Les États-Unis ont réaffirmé leur soutien aux efforts visant à réunifier les institutions économiques, sécuritaires et politiques libyennes, tout en laissant aux acteurs nationaux la responsabilité de définir les modalités d’un éventuel accord.
Les États-Unis soutiennent les démarches engagées pour unifier les institutions libyennes, divisées depuis plusieurs années entre autorités et structures concurrentes, a déclaré dimanche 16 août le conseiller présidentiel américain Massad Boulos. S’exprimant sur la chaîne Al-Hurra, le responsable américain a indiqué que Washington entendait contribuer au renforcement de la sécurité et de la stabilité du pays, avec l’objectif de faire de la Libye un partenaire durable des États-Unis.
Selon Massad Boulos, les modalités précises d’un accord sur l’unification des institutions économiques, politiques et sécuritaires doivent toutefois être déterminées par les Libyens eux-mêmes. Washington entend ainsi privilégier un rôle de facilitation plutôt que d’imposer une architecture institutionnelle. Les autorités américaines restent, selon lui, en contact avec les principaux acteurs libyens afin «de faciliter et d’encourager leurs efforts».
La réunification institutionnelle constitue l’un des principaux obstacles à la stabilisation durable de la Libye. Le pays demeure marqué par la coexistence de centres de pouvoir rivaux et par des divisions touchant aussi bien les institutions politiques que les structures sécuritaires. Sur le plan économique, cette fragmentation complique également la gestion unifiée des ressources publiques et du secteur pétrolier, principale source de recettes et de devises du pays.
Interrogé sur la perspective d’élections présidentielle et législatives, Massad Boulos a assuré que les États-Unis restaient déterminés à dialoguer avec l’ensemble des parties libyennes afin de soutenir une trajectoire susceptible de conduire à une paix durable. La tenue d’élections nationales demeure depuis plusieurs années au cœur du processus politique, sans qu’un compromis définitif ait pu être trouvé sur le cadre institutionnel et juridique nécessaire à leur organisation.
Washington affirme parallèlement travailler en étroite coordination avec la représentante spéciale du secrétaire général des Nations Unies pour la Libye, Hanna Tetteh, ainsi qu’avec ses partenaires internationaux. L’objectif affiché est de consolider les avancées déjà obtenues et d’éviter une nouvelle dégradation du processus politique.
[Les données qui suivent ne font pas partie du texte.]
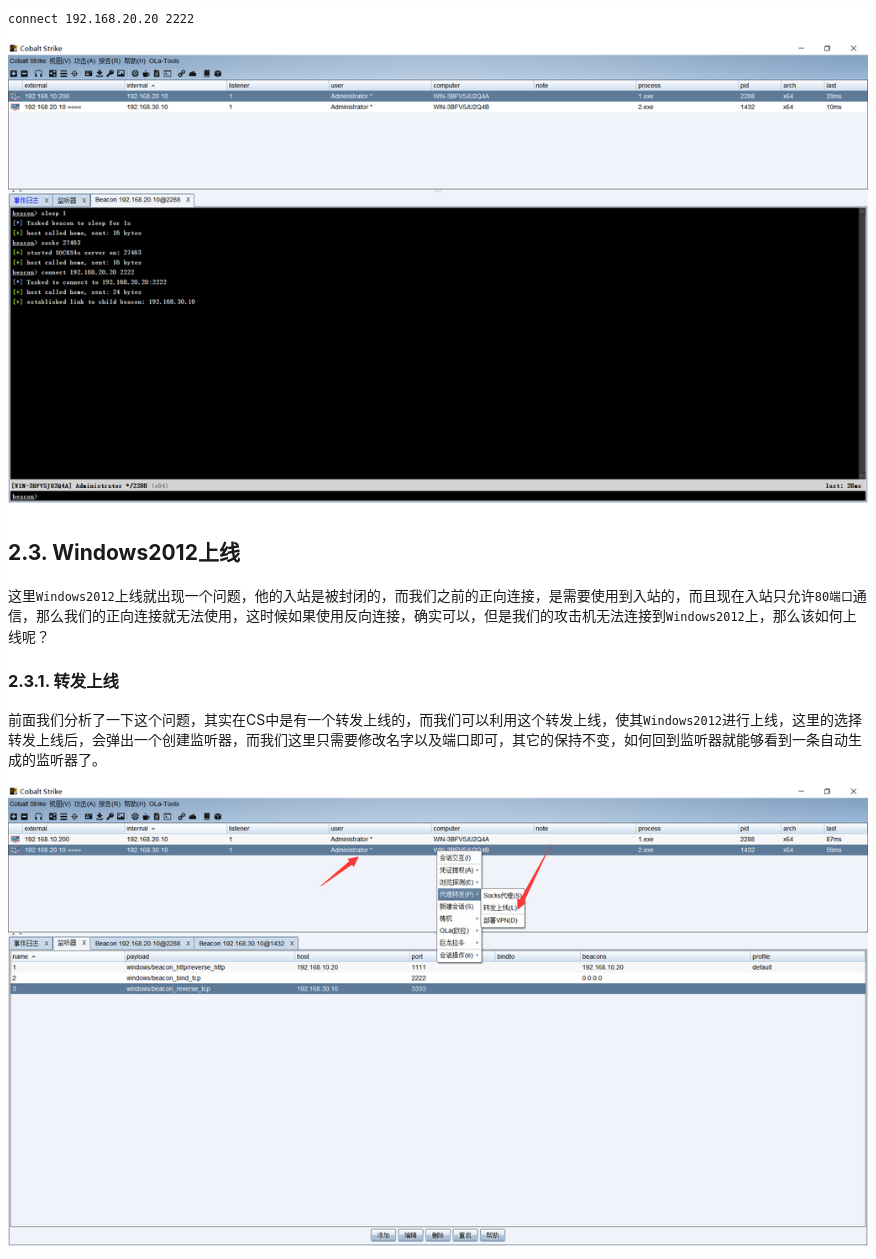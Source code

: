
 ```
connect 192.168.20.20 2222
```

![image-20230526091832612](assets/e28BLwnjkxHSlqM.png)

## 2.3. Windows2012上线

这里`Windows2012`上线就出现一个问题，他的入站是被封闭的，而我们之前的正向连接，是需要使用到入站的，而且现在入站只允许`80端口`通信，那么我们的正向连接就无法使用，这时候如果使用反向连接，确实可以，但是我们的攻击机无法连接到`Windows2012`上，那么该如何上线呢？

### 2.3.1. 转发上线

前面我们分析了一下这个问题，其实在CS中是有一个转发上线的，而我们可以利用这个转发上线，使其`Windows2012`进行上线，这里的选择转发上线后，会弹出一个创建监听器，而我们这里只需要修改名字以及端口即可，其它的保持不变，如何回到监听器就能够看到一条自动生成的监听器了。

![image-20230526092824252](assets/GV2Si4pnsdIcMjW.png)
Cette prise de position américaine intervient alors que la Libye reste confrontée à une situation politique et sécuritaire fragile. Pour Washington comme pour les Nations Unies, l’unification des institutions apparaît comme une étape déterminante pour restaurer une autorité publique cohérente, préparer des élections crédibles et réduire les risques de nouvelles confrontations entre les différents pôles de pouvoir.